**Task statement:** Copy exactly the lines from the first line of the records below through the line containing "provider)/username|modifier le contenu du projet|", including both, and nothing else.

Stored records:
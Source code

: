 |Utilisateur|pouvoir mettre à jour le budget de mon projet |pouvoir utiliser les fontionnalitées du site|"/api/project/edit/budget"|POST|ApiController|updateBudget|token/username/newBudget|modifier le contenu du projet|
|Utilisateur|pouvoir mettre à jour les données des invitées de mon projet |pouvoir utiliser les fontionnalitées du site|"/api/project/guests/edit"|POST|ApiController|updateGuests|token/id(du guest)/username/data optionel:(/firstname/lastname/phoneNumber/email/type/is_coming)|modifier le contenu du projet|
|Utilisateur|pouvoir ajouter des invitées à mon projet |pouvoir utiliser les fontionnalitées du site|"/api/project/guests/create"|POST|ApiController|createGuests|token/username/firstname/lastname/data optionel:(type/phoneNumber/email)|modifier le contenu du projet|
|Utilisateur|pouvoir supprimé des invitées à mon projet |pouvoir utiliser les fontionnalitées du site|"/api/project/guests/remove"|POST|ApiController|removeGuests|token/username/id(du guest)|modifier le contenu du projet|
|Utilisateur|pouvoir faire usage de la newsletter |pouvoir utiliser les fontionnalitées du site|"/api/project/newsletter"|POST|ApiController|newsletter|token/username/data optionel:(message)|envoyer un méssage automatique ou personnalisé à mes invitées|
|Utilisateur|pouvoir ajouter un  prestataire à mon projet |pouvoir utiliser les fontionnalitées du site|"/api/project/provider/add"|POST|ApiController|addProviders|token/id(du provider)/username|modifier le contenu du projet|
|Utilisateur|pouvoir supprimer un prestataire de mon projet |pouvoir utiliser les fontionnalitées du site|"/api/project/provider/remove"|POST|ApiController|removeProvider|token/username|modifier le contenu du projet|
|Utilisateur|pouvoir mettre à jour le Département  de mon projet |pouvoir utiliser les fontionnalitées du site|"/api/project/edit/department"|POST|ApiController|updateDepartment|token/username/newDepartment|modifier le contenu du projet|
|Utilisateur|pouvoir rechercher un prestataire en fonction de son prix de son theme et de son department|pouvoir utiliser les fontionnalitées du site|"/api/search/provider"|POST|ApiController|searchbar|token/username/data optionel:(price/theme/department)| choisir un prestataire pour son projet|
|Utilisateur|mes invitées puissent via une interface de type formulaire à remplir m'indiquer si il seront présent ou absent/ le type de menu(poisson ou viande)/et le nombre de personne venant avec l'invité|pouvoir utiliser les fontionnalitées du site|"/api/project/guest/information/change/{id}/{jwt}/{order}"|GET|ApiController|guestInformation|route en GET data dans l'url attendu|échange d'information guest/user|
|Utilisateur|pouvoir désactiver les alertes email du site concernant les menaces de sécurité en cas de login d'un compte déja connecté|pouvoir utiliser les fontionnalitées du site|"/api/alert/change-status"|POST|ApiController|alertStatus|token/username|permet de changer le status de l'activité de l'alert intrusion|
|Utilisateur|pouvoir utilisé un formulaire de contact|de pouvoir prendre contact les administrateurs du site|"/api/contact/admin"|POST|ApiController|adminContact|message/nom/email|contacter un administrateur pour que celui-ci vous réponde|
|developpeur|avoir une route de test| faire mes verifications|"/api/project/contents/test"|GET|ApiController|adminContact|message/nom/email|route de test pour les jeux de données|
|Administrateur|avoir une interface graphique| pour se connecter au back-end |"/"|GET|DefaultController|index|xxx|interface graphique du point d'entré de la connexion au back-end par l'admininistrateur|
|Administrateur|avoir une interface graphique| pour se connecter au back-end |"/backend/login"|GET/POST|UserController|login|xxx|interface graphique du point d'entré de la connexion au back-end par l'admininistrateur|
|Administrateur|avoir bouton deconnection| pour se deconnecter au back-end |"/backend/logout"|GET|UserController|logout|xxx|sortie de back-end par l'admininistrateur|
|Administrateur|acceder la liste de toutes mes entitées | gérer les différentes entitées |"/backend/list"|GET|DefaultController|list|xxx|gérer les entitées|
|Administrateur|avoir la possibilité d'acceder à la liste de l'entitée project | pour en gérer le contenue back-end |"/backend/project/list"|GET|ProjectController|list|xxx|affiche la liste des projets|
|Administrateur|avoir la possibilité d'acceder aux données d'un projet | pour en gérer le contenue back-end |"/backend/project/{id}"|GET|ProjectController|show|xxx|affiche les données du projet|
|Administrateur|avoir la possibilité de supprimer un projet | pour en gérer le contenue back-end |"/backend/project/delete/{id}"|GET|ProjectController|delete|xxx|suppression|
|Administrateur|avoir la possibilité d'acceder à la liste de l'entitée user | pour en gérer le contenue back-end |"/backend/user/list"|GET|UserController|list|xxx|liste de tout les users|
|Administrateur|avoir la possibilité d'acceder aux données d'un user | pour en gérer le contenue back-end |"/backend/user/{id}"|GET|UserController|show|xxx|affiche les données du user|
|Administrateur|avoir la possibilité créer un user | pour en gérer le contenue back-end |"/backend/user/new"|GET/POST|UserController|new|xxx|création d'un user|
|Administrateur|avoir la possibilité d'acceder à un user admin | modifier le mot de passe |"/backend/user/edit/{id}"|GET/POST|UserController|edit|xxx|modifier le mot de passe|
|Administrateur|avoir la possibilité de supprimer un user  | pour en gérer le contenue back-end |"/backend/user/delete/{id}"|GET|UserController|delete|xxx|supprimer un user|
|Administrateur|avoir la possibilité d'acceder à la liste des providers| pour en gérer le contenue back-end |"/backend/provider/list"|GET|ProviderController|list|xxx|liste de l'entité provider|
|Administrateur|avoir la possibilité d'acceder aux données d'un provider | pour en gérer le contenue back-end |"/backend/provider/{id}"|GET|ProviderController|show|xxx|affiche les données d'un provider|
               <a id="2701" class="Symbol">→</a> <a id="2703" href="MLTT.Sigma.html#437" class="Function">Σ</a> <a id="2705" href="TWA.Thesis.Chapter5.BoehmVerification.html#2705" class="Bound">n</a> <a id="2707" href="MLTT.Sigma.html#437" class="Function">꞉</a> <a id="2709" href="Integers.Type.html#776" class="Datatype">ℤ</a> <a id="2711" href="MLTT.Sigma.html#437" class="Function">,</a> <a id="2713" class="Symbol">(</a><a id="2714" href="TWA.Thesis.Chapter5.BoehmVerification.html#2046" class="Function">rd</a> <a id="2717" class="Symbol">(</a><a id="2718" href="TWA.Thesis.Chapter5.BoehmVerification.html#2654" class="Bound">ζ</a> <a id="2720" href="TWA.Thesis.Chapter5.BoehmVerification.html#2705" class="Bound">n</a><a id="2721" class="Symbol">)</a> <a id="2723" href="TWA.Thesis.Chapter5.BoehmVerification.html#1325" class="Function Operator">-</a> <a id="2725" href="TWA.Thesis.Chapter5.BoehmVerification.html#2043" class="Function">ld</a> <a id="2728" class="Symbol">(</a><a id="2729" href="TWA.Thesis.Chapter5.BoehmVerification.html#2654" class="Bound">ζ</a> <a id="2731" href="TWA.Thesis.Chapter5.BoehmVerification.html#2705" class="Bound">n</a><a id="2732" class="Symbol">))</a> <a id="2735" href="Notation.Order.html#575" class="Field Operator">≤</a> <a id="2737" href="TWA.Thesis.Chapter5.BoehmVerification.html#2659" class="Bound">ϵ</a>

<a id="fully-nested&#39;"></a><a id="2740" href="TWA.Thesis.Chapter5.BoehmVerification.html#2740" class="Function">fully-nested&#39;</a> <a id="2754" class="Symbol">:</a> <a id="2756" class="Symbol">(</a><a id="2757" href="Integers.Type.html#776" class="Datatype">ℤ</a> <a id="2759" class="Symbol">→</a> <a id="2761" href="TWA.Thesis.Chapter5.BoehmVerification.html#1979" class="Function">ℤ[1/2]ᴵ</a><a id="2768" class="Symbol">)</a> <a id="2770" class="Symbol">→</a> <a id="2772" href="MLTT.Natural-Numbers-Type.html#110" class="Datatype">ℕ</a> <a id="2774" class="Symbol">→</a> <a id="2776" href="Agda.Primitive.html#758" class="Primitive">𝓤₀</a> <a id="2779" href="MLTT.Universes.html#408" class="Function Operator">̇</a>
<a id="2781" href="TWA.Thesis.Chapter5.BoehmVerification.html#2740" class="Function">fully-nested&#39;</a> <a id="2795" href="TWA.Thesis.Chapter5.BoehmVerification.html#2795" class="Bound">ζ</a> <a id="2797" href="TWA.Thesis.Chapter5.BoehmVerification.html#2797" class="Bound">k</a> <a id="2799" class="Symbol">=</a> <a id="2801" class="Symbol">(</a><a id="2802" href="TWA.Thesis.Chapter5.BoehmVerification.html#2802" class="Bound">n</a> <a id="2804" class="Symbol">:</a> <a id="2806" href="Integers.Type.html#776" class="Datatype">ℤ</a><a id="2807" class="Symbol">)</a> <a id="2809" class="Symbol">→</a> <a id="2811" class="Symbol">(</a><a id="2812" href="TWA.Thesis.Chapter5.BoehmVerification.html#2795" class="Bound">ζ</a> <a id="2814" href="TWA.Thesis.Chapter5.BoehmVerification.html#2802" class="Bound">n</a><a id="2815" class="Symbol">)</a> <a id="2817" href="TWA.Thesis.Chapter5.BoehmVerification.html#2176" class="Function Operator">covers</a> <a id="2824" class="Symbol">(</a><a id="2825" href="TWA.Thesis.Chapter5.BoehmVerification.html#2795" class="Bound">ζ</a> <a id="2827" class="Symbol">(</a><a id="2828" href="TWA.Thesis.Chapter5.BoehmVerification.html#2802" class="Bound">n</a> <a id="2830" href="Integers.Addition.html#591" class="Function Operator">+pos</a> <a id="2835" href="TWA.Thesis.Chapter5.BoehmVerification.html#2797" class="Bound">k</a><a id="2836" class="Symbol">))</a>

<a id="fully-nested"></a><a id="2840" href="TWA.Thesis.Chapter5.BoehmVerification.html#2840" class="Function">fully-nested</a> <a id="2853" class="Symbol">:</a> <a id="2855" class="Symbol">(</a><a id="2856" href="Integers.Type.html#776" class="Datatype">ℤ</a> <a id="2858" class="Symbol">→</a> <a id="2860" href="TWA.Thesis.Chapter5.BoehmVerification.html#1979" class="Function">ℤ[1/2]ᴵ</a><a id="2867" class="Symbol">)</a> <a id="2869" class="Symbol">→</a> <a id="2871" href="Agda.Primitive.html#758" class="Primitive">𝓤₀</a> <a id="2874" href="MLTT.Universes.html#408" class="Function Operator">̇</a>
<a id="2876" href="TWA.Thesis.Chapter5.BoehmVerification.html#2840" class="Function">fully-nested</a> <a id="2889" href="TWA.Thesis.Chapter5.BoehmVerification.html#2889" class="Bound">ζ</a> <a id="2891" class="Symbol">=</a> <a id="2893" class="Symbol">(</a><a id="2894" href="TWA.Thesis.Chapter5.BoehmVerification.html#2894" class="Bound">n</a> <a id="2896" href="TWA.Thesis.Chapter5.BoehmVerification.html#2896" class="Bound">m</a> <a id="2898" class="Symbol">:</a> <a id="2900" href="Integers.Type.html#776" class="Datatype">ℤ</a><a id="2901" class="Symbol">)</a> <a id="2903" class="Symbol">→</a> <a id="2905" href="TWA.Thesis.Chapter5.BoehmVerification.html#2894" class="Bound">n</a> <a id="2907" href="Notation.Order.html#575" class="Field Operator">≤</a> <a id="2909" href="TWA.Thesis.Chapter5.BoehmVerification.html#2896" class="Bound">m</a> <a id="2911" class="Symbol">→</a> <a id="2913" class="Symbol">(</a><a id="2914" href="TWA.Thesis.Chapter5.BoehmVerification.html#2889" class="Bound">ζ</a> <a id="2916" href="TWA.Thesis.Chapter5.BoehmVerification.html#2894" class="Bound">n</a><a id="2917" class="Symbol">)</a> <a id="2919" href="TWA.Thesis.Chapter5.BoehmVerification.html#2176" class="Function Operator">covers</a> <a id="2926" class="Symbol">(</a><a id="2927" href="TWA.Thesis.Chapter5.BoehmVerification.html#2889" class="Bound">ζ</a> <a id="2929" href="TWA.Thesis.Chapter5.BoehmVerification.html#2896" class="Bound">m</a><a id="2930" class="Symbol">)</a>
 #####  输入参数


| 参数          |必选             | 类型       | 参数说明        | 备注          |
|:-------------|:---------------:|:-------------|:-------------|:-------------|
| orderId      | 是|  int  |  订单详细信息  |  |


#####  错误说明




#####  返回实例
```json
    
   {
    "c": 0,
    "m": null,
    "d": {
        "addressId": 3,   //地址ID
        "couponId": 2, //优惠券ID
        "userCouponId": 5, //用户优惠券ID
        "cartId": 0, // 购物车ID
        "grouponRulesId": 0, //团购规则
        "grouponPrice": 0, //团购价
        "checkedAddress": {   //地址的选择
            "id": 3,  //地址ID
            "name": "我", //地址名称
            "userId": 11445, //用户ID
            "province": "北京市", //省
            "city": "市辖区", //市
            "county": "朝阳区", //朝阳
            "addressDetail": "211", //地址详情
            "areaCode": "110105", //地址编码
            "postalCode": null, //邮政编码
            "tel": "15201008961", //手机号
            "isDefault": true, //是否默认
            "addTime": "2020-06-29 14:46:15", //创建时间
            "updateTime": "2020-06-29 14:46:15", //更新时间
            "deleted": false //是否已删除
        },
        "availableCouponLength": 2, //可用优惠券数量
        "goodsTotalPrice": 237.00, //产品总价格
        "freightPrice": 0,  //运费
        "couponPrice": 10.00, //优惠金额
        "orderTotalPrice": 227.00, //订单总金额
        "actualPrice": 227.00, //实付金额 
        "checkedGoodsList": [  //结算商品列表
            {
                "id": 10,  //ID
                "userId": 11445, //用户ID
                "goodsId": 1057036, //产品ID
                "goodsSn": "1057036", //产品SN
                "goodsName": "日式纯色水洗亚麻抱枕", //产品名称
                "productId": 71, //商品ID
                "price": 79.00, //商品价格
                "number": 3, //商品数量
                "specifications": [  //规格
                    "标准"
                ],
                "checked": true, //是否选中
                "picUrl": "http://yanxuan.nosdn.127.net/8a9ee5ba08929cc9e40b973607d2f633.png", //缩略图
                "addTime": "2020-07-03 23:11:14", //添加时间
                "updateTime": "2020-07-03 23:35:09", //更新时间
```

**Task output:**
Source code

: |Utilisateur|pouvoir mettre à jour le budget de mon projet |pouvoir utiliser les fontionnalitées du site|"/api/project/edit/budget"|POST|ApiController|updateBudget|token/username/newBudget|modifier le contenu du projet|
|Utilisateur|pouvoir mettre à jour les données des invitées de mon projet |pouvoir utiliser les fontionnalitées du site|"/api/project/guests/edit"|POST|ApiController|updateGuests|token/id(du guest)/username/data optionel:(/firstname/lastname/phoneNumber/email/type/is_coming)|modifier le contenu du projet|
|Utilisateur|pouvoir ajouter des invitées à mon projet |pouvoir utiliser les fontionnalitées du site|"/api/project/guests/create"|POST|ApiController|createGuests|token/username/firstname/lastname/data optionel:(type/phoneNumber/email)|modifier le contenu du projet|
|Utilisateur|pouvoir supprimé des invitées à mon projet |pouvoir utiliser les fontionnalitées du site|"/api/project/guests/remove"|POST|ApiController|removeGuests|token/username/id(du guest)|modifier le contenu du projet|
|Utilisateur|pouvoir faire usage de la newsletter |pouvoir utiliser les fontionnalitées du site|"/api/project/newsletter"|POST|ApiController|newsletter|token/username/data optionel:(message)|envoyer un méssage automatique ou personnalisé à mes invitées|
|Utilisateur|pouvoir ajouter un  prestataire à mon projet |pouvoir utiliser les fontionnalitées du site|"/api/project/provider/add"|POST|ApiController|addProviders|token/id(du provider)/username|modifier le contenu du projet|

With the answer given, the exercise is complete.